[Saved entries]

|---|

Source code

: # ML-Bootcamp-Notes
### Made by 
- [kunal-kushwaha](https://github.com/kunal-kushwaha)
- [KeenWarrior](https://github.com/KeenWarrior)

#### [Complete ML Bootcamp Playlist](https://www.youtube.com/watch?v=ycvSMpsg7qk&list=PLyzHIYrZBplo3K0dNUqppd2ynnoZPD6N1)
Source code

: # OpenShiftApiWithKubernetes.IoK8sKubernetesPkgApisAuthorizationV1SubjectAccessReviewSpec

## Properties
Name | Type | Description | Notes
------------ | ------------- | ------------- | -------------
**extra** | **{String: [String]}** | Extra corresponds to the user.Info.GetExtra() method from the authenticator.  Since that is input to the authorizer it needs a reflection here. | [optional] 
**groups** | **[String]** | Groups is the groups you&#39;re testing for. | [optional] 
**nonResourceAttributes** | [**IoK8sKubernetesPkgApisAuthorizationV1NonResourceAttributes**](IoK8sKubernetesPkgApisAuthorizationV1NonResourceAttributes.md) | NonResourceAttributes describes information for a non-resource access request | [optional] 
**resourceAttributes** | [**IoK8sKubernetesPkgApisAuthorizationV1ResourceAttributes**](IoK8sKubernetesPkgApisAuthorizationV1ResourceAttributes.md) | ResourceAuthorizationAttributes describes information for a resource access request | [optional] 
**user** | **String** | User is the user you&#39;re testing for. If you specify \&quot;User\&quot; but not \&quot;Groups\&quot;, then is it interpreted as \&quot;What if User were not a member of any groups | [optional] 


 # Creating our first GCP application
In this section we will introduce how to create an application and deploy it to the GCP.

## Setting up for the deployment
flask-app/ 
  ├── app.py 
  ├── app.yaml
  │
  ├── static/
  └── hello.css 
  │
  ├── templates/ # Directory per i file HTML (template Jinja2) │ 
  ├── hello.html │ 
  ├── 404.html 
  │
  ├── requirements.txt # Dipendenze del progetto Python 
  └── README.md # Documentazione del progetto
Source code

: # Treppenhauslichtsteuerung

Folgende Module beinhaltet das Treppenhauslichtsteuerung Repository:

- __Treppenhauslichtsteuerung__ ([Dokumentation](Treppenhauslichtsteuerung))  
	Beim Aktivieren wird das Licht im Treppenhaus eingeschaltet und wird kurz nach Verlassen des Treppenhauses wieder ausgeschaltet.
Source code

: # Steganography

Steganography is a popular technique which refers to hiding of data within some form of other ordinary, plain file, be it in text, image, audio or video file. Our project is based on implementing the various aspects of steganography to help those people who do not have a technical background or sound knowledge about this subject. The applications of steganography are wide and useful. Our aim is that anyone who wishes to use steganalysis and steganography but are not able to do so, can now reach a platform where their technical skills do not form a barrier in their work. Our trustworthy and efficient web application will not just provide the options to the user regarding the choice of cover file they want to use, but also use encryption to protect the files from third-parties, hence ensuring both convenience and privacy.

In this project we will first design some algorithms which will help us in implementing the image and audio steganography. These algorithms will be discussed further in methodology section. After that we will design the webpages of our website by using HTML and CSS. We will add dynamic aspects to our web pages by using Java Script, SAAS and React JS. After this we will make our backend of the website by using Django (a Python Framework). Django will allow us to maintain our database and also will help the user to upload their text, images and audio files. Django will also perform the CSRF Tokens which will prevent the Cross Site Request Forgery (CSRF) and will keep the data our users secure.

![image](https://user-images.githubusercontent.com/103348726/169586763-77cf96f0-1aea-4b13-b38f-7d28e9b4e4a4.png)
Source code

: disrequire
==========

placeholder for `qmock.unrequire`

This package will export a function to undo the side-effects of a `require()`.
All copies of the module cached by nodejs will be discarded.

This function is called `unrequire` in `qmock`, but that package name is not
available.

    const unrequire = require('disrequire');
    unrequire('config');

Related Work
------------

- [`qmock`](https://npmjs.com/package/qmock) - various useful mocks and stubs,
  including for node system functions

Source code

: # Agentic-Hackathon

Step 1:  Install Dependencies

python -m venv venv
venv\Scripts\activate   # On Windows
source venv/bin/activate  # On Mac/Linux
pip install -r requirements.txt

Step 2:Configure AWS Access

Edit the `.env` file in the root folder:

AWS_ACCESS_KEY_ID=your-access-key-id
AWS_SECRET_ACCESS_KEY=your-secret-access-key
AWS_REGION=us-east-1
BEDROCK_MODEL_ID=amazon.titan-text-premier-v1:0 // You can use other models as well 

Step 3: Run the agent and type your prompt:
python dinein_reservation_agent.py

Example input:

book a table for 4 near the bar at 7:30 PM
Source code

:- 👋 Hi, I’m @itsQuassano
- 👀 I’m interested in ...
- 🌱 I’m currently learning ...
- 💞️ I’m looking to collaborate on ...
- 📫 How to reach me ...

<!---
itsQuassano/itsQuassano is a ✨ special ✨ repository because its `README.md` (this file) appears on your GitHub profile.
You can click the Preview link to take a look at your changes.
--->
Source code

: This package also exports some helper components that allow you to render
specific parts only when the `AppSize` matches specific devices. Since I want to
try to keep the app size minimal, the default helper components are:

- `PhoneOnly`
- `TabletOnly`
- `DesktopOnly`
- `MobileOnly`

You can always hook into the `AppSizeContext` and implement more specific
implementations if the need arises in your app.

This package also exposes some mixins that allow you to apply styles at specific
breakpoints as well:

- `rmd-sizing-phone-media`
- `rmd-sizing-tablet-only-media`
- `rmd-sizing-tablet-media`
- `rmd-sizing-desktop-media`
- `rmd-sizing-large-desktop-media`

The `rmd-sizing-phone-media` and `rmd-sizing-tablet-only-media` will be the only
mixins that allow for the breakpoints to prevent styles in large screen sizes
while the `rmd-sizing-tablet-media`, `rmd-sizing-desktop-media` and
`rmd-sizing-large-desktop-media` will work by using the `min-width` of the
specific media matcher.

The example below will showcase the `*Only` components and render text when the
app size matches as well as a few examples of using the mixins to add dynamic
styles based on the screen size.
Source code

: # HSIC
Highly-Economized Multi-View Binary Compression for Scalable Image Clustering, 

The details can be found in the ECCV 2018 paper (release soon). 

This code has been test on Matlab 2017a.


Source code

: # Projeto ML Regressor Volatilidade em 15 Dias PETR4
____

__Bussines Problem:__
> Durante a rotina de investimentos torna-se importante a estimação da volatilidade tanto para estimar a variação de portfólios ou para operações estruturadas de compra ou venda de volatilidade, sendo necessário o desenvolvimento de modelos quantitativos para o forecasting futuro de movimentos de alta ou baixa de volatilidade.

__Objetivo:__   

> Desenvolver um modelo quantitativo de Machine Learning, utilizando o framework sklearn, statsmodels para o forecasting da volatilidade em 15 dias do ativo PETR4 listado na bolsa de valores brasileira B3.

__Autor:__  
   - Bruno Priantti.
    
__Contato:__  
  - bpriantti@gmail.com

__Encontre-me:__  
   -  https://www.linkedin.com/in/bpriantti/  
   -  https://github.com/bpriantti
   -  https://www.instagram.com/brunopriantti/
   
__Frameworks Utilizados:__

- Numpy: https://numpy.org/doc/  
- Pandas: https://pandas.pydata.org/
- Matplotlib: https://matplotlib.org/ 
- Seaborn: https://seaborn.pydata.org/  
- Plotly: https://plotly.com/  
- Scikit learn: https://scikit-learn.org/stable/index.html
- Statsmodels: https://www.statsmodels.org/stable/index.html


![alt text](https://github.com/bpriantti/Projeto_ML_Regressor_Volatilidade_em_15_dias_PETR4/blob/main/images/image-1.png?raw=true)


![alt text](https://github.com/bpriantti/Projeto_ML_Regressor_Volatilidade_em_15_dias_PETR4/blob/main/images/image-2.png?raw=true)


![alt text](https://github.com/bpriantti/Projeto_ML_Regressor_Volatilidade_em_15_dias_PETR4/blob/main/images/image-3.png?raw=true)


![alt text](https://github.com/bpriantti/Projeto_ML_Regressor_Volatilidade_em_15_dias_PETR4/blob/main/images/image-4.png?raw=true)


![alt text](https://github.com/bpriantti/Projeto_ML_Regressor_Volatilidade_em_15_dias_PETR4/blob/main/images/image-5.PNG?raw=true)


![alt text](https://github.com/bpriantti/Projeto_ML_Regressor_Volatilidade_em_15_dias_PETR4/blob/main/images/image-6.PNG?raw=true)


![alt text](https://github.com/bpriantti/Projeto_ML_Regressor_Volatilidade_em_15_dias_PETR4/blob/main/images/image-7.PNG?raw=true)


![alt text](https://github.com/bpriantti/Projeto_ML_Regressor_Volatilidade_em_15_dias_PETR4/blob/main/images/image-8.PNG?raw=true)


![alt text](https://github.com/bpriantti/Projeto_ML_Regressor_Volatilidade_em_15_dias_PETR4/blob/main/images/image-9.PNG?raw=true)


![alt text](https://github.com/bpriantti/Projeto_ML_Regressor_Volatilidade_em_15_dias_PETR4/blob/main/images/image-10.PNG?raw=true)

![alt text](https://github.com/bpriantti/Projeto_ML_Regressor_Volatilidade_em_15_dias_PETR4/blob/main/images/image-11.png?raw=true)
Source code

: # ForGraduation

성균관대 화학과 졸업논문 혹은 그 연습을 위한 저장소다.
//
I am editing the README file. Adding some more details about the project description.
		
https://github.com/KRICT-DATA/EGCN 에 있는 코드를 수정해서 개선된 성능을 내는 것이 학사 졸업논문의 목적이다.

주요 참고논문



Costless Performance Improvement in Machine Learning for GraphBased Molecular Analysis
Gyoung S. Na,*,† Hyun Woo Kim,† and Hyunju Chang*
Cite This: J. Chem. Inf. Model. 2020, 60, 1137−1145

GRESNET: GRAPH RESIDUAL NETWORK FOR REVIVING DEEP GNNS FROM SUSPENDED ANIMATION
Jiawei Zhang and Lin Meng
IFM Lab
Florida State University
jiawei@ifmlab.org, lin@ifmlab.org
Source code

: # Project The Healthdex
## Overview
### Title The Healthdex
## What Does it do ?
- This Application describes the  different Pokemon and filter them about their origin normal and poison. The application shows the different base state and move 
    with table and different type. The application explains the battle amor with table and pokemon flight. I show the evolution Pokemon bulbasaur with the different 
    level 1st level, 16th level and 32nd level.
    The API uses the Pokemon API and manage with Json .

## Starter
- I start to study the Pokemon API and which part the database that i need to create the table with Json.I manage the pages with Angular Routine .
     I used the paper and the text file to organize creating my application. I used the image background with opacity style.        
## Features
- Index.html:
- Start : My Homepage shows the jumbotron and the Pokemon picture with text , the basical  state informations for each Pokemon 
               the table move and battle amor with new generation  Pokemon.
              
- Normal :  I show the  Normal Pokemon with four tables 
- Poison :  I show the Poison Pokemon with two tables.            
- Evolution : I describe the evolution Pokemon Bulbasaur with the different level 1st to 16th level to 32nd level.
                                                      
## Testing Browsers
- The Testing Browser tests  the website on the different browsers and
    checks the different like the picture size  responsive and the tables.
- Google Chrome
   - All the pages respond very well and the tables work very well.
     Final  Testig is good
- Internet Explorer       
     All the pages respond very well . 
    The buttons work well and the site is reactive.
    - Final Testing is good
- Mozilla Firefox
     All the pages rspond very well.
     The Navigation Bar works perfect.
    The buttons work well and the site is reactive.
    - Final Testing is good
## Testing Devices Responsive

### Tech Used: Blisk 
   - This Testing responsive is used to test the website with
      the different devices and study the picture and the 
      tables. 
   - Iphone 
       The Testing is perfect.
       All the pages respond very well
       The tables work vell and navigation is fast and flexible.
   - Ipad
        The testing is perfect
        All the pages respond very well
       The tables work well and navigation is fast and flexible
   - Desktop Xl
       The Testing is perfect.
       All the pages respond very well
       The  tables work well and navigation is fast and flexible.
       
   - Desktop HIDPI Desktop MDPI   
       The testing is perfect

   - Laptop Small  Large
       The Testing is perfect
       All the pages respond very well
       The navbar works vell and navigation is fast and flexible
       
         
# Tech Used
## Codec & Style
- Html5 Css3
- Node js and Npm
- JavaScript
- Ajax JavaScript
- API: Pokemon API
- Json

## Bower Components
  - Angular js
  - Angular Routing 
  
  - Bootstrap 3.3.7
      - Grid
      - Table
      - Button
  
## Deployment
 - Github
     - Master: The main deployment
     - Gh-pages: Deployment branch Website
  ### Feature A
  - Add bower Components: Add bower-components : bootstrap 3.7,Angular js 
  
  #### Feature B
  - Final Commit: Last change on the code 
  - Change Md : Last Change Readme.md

|---|

When the word "matches" occurs in a line above, list that line.

specific parts only when the `AppSize` matches specific devices. Since I want to
app size matches as well as a few examples of using the mixins to add dynamic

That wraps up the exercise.